**Data for analysis**
☆ ☆ ☆

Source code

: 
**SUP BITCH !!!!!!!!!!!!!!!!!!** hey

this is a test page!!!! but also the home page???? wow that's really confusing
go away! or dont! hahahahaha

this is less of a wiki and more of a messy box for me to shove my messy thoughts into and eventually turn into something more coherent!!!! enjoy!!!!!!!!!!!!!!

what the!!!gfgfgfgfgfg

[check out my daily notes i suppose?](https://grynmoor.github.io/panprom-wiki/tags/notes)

☆ ☆ ☆

**Problem details**
Extract every line above containing the word "wiki".

**Answer below**
this is less of a wiki and more of a messy box for me to shove my messy thoughts into and eventually turn into something more coherent!!!! enjoy!!!!!!!!!!!!!!
[check out my daily notes i suppose?](https://grynmoor.github.io/panprom-wiki/tags/notes)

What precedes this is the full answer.